As for the rules being slanted towards tearing down and rebuilding, explain to me why nothing new was built DT in about 20 years. The late '80s to the late '00s were an era where DT development was in stasis.
Sorry, Keith, I did not word that last post very well. I wasn't intending to state that lack of heritage protection is the only reason why not many old buildings remain, but it looks like we both agree that so many have disappeared.

We have discussed this topic many times, and it's not my intention to repeat it all, but my point is that, while a great deal has been made about heritage preservation preventing development, the reality is that heritage buildings are not really protected here.

The reasons for stagnated development now or 20 or 40 years ago were not that there are too many heritage properties preventing development from happening. The fact is that Halifax's downtown was neglected back then as business parks were growing.

You can lay the blame anywhere you like but the reality is that as part of the urban renewal planning regimes of the fifties and sixties, the focus was shifting to the suburbs and the downtown became less desirable for both business and residential development.

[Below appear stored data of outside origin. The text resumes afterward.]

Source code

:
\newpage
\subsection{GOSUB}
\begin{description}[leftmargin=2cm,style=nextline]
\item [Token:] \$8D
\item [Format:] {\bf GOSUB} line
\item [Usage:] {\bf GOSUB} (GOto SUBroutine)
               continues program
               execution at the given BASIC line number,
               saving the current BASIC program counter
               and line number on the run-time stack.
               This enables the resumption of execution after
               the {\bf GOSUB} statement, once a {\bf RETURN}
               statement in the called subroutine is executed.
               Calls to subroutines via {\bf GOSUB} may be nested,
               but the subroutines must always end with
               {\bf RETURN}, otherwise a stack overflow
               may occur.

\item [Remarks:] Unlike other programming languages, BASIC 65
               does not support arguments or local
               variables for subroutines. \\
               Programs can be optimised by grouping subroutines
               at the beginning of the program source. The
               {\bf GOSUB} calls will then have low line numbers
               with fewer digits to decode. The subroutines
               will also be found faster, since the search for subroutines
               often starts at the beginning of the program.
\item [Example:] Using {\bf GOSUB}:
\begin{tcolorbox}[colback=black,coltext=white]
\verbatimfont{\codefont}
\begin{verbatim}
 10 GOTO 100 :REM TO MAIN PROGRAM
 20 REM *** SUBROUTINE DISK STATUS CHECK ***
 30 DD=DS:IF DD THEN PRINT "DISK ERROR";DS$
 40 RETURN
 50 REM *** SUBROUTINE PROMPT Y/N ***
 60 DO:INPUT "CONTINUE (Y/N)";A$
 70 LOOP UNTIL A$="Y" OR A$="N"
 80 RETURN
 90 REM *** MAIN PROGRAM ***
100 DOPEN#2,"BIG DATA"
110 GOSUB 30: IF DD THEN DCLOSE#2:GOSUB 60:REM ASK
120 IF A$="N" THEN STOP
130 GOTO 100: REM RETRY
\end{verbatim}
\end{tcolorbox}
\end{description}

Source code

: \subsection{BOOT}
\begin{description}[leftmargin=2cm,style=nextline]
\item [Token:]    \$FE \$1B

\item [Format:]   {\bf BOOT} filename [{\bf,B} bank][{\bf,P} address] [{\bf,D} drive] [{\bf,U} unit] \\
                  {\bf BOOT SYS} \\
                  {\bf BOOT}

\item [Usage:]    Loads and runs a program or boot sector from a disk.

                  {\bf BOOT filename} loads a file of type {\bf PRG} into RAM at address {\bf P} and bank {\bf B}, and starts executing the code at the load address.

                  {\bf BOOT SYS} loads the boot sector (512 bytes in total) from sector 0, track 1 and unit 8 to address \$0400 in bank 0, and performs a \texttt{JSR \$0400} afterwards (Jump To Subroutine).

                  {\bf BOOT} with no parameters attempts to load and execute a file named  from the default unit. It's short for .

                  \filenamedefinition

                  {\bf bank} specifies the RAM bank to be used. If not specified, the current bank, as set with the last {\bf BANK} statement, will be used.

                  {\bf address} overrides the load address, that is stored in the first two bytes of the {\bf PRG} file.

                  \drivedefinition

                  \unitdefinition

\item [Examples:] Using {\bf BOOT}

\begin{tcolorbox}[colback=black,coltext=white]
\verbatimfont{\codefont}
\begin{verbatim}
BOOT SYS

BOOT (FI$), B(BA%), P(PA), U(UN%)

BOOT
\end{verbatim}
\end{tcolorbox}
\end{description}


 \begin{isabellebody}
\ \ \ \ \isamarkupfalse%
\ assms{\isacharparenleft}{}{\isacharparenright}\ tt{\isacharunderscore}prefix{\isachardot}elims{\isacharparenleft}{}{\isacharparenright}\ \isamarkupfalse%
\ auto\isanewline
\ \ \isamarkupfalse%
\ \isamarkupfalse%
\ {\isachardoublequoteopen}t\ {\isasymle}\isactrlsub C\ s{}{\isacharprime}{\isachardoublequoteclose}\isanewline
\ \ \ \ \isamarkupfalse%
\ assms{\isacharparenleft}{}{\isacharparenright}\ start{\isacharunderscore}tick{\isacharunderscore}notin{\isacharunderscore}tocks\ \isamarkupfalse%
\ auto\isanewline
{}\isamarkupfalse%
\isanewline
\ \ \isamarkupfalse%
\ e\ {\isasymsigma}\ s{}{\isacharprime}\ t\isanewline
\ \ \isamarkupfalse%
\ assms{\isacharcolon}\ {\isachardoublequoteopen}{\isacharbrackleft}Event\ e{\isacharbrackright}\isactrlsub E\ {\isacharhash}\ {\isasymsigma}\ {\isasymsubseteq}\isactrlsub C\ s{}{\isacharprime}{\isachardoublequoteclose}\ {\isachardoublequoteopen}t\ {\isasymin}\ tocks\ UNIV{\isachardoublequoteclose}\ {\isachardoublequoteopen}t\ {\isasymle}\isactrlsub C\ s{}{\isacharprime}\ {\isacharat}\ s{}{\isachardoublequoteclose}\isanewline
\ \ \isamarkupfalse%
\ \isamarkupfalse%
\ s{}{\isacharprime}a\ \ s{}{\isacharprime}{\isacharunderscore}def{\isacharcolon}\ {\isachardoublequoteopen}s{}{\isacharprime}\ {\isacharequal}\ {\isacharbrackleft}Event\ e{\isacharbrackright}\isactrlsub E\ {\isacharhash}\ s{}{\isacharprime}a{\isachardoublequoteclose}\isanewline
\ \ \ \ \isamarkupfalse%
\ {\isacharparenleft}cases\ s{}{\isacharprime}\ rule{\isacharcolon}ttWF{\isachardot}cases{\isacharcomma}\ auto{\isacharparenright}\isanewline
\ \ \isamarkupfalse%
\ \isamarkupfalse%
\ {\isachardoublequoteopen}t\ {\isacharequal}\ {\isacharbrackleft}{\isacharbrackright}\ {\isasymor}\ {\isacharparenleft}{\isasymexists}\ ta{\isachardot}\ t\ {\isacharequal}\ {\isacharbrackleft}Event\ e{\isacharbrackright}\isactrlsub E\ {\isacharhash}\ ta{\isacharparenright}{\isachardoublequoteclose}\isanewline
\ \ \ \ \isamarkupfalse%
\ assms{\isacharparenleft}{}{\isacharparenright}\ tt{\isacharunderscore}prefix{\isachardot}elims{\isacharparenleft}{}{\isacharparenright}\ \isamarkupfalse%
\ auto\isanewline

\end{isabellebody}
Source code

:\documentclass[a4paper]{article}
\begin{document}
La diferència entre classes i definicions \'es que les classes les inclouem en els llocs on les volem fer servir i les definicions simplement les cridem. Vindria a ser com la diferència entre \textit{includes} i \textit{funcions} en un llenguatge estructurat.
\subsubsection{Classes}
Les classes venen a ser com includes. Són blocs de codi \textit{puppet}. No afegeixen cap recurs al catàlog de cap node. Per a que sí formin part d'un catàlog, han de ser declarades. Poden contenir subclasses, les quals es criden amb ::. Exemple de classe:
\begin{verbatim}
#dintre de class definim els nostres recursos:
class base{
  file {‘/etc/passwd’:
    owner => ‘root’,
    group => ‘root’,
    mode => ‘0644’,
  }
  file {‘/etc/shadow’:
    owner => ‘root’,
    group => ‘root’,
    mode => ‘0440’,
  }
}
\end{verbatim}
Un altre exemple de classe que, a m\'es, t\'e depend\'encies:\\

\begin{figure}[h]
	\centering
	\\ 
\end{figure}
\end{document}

Perhaps part of the blame lies in the clunky approval process, perhaps it's that business parks like Burnside were made more financiably viable than the downtown, maybe blame it on viewplanes... but it wasn't a perceived inability to tear down heritage properties preventing it. The reality is that most people in the position to make decisions on developments don't really appear to give a darn about heritage properties - financial viability is the main concern.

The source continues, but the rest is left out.